Assignment:
How many lines in these records include the string "pour"? Reply with that number alone.

Dataset records:
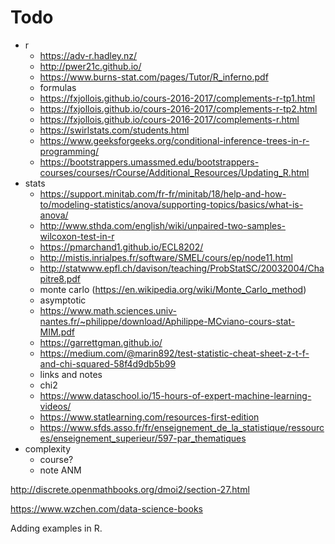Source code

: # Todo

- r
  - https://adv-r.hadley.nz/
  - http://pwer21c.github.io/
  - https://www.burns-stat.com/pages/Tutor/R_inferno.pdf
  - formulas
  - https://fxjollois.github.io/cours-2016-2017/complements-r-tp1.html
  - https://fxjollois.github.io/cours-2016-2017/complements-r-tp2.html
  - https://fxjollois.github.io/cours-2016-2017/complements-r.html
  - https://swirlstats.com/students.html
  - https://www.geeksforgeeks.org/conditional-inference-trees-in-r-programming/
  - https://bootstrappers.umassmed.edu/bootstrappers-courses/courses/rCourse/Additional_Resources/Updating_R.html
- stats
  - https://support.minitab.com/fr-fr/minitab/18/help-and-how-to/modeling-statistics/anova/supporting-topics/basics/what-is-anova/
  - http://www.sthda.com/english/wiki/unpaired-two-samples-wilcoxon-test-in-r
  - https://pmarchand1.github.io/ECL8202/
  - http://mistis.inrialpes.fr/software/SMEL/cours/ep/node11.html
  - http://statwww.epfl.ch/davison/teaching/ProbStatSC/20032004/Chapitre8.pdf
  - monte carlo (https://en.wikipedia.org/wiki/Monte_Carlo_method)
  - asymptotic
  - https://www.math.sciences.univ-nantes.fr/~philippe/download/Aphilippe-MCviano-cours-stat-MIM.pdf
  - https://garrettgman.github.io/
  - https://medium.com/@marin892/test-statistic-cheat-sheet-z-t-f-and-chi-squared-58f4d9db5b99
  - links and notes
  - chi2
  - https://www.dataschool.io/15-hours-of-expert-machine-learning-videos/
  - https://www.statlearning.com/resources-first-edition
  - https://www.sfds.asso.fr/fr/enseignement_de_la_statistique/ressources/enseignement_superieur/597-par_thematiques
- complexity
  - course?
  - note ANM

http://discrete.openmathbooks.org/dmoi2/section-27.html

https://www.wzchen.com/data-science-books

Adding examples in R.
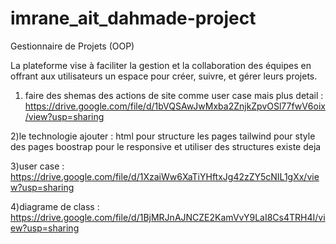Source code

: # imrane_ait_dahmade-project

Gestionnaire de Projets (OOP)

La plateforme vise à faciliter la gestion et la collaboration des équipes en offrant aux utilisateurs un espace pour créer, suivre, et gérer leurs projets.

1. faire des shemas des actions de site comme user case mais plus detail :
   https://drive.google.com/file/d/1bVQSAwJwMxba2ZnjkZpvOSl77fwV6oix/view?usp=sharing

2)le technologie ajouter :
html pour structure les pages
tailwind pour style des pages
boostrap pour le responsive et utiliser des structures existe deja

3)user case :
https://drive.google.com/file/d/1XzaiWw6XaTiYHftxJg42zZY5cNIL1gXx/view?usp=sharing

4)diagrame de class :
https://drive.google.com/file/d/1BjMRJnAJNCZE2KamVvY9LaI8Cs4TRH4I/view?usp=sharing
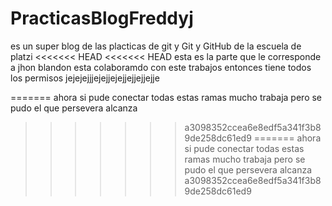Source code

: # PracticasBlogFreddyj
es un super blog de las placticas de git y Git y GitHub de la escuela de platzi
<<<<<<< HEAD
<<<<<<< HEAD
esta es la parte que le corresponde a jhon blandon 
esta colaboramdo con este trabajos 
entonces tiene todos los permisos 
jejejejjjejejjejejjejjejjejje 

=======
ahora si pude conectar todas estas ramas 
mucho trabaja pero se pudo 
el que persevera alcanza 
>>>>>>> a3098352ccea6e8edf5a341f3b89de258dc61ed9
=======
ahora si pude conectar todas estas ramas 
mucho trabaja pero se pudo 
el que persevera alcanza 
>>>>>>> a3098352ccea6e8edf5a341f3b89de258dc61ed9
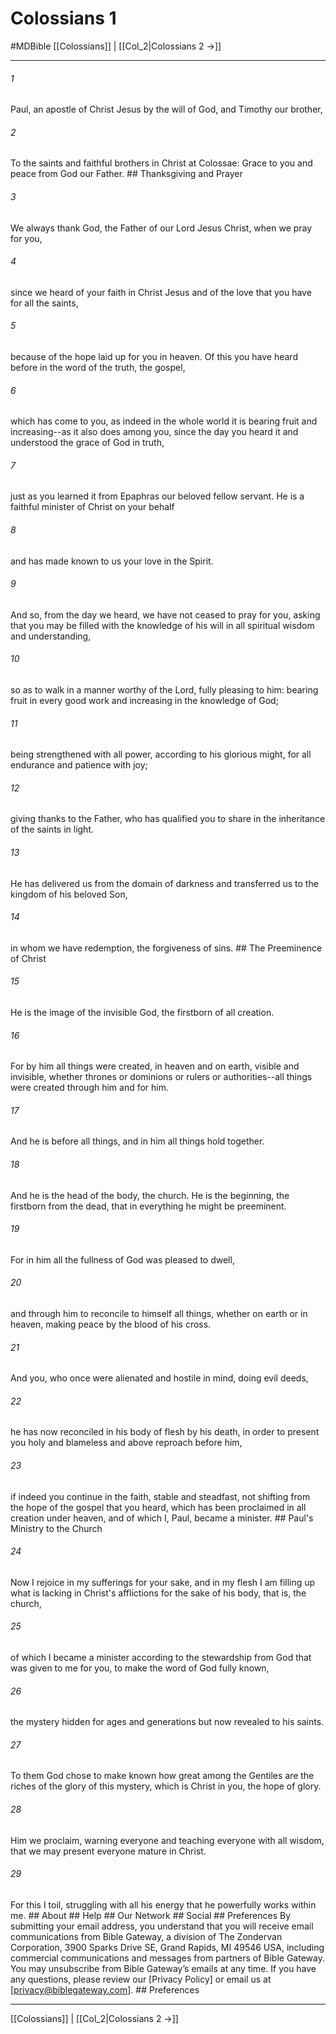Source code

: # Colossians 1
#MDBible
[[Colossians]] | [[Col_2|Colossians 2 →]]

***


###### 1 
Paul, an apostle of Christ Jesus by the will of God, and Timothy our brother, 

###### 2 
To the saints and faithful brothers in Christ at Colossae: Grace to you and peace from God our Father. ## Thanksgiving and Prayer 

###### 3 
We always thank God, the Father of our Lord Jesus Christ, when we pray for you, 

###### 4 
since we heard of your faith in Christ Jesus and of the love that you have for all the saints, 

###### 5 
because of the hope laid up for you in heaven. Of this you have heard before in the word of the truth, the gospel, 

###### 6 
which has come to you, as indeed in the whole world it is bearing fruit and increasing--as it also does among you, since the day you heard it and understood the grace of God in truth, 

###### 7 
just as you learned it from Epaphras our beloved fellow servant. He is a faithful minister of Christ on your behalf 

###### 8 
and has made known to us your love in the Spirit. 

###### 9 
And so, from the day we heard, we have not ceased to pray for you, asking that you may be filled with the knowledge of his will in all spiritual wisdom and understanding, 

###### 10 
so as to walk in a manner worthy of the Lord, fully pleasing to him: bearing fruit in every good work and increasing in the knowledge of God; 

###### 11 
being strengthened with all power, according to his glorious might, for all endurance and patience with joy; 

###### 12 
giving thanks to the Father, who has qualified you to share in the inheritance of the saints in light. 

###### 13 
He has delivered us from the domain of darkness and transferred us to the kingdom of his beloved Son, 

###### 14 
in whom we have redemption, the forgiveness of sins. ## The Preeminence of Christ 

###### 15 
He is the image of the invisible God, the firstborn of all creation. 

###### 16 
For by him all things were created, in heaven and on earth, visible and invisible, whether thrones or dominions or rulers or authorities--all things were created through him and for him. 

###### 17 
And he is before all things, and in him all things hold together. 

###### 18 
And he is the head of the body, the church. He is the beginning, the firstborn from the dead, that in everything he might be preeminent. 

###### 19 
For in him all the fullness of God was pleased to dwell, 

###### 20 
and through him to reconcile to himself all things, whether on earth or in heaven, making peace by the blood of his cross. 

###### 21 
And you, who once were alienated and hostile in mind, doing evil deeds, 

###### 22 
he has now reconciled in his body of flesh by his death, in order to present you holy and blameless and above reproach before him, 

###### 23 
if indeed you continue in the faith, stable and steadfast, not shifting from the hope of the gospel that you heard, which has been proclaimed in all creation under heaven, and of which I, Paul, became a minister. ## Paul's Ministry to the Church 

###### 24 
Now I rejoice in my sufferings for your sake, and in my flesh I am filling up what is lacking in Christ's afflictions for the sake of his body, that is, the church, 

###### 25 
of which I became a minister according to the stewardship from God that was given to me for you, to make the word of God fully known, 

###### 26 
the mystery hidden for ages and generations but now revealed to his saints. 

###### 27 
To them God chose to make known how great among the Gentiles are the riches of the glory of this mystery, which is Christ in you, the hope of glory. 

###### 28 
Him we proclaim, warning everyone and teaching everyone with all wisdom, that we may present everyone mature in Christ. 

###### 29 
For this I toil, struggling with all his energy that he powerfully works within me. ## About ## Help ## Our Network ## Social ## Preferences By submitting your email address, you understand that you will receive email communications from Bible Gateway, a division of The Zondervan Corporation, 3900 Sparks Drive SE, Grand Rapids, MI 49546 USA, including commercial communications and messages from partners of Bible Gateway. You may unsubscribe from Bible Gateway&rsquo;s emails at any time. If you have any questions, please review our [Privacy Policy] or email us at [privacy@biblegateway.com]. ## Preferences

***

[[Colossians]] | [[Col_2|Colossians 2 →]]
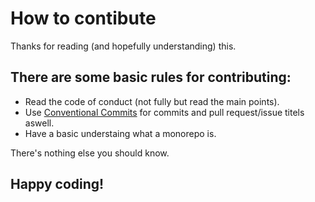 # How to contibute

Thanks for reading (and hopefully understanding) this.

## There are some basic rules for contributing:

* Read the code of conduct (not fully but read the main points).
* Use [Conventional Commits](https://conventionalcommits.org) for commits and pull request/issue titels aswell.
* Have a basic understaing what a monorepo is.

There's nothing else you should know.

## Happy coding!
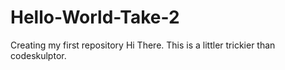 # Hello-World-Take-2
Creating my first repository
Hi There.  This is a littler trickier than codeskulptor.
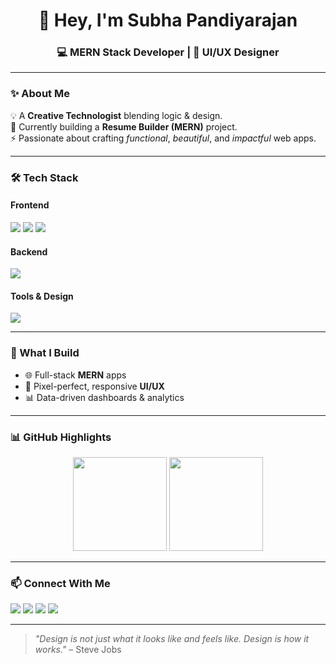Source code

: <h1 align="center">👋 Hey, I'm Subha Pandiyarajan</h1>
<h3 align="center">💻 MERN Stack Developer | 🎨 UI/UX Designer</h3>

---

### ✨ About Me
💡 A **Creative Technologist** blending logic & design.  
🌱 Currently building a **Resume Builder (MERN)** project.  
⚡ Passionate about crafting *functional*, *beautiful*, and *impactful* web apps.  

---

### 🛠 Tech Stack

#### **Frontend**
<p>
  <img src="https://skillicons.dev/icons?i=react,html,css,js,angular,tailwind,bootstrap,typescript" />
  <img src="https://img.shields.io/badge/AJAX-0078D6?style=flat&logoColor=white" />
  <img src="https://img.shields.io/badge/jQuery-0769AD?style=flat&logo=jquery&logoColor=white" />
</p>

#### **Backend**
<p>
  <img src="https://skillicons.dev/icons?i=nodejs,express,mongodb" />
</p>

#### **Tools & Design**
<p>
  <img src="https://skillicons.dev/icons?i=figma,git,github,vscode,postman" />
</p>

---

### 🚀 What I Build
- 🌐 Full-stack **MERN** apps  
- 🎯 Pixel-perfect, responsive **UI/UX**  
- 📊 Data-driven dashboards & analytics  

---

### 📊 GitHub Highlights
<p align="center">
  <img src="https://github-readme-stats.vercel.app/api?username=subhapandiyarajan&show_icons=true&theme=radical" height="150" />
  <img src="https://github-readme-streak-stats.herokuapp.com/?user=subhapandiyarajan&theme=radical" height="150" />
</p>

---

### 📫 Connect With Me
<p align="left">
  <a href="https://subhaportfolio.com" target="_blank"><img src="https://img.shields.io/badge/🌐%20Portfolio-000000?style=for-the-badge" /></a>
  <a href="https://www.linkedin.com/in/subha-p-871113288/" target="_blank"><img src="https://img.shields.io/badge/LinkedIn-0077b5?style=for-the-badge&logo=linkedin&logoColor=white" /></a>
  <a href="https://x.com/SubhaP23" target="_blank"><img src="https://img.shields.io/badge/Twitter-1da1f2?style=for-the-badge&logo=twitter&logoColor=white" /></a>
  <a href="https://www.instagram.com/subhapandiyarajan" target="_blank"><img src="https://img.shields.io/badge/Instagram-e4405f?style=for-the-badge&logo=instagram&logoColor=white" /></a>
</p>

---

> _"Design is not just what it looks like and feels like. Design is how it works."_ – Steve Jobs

Answer:
4